Introduction

The objective of this work is to create a model that can identify a number written by hand and recognize which is the number it represents. In order to tran the model I used the Mnist Dataset, more information is here: http://yann.lecun.com/exdb/mnist/.

The MNIST database of handwritten digits, has a training set of 60,000 examples, and a test set of 10,000 examples. It is a subset of a larger set available from NIST. The digits have been size-normalized and centered in a fixed-size image.

The model I used to recognize caracters is a prototype of a Digit Recognizer using a specific Fourier Transform, called Walsh Hadamard Transform, a connected component transform, some Kpi’s from each training image, principal component analysis and a feed forward Neural Nework with a hidden Layer that taes all the inputs and trains the weights of its connections to improve the predicted numbers.
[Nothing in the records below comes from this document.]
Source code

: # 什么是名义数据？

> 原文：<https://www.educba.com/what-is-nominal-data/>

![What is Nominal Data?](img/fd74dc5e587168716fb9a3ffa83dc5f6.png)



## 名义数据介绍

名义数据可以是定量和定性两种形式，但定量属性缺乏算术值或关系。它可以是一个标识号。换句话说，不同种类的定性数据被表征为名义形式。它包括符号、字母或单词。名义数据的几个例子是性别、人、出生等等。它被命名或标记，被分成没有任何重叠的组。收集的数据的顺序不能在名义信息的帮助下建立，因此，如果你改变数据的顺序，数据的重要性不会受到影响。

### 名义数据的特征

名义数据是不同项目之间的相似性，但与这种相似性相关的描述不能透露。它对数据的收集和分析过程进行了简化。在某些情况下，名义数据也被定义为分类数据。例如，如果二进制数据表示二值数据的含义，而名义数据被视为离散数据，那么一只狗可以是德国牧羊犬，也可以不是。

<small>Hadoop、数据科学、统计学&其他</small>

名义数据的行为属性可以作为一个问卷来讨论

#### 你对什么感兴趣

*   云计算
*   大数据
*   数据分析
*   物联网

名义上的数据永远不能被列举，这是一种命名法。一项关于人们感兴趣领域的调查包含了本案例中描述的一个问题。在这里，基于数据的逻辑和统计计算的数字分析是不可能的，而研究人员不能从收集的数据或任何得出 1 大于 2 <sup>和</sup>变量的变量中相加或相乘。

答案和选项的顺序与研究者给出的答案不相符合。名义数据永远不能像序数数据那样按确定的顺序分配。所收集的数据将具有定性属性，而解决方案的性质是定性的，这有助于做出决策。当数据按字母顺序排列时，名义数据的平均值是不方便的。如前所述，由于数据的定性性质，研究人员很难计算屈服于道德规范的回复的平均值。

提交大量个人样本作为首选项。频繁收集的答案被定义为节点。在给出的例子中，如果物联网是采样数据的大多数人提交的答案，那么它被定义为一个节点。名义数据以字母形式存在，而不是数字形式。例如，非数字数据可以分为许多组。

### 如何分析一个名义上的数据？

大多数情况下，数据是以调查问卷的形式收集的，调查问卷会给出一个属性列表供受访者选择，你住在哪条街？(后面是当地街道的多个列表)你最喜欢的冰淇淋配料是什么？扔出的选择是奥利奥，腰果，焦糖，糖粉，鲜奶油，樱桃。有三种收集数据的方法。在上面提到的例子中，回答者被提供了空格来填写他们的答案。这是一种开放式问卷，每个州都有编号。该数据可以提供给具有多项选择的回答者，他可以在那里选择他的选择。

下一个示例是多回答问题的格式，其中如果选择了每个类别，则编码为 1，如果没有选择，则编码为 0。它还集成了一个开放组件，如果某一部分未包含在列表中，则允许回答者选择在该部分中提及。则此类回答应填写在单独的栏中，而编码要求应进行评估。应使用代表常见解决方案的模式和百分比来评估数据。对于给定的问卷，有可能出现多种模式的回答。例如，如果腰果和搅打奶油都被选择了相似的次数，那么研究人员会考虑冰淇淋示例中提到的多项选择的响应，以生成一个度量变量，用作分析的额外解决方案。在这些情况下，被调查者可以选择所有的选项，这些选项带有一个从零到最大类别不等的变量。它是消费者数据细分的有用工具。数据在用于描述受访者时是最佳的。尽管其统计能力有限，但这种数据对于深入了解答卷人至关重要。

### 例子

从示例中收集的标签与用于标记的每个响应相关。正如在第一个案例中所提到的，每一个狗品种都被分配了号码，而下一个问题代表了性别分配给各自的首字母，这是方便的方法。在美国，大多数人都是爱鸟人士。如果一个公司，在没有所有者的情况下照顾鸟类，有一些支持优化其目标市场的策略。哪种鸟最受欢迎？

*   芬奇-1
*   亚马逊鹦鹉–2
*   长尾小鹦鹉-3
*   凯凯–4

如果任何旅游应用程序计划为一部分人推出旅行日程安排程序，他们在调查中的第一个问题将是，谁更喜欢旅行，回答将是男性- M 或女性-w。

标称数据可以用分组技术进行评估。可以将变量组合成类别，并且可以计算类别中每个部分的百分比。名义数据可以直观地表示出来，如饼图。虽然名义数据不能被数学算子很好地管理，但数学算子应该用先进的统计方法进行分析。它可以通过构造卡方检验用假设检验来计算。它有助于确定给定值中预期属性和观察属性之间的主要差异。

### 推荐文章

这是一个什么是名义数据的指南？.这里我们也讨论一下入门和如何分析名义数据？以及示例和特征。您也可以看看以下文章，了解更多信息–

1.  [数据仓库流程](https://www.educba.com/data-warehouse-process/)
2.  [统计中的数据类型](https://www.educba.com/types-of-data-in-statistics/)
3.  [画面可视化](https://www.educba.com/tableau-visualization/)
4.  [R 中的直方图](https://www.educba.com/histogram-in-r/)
In the following chunks I’ll describe step by step the process.

Binarization of the input

Each image in the dataset is a bunch of pixels joint together in a matrix. This matrix can be represented by 28 rows to 28 columns of pixels. As the trainging pictures are black and white, each pixel is a number that goes from 0 to 255, it could be said that each pixel is in the grey space. In order to be able to work with the data we need to binarize the input, in other words, take those values from 0 to 255 and decide pixel by pixel if it is a 0 or a 1.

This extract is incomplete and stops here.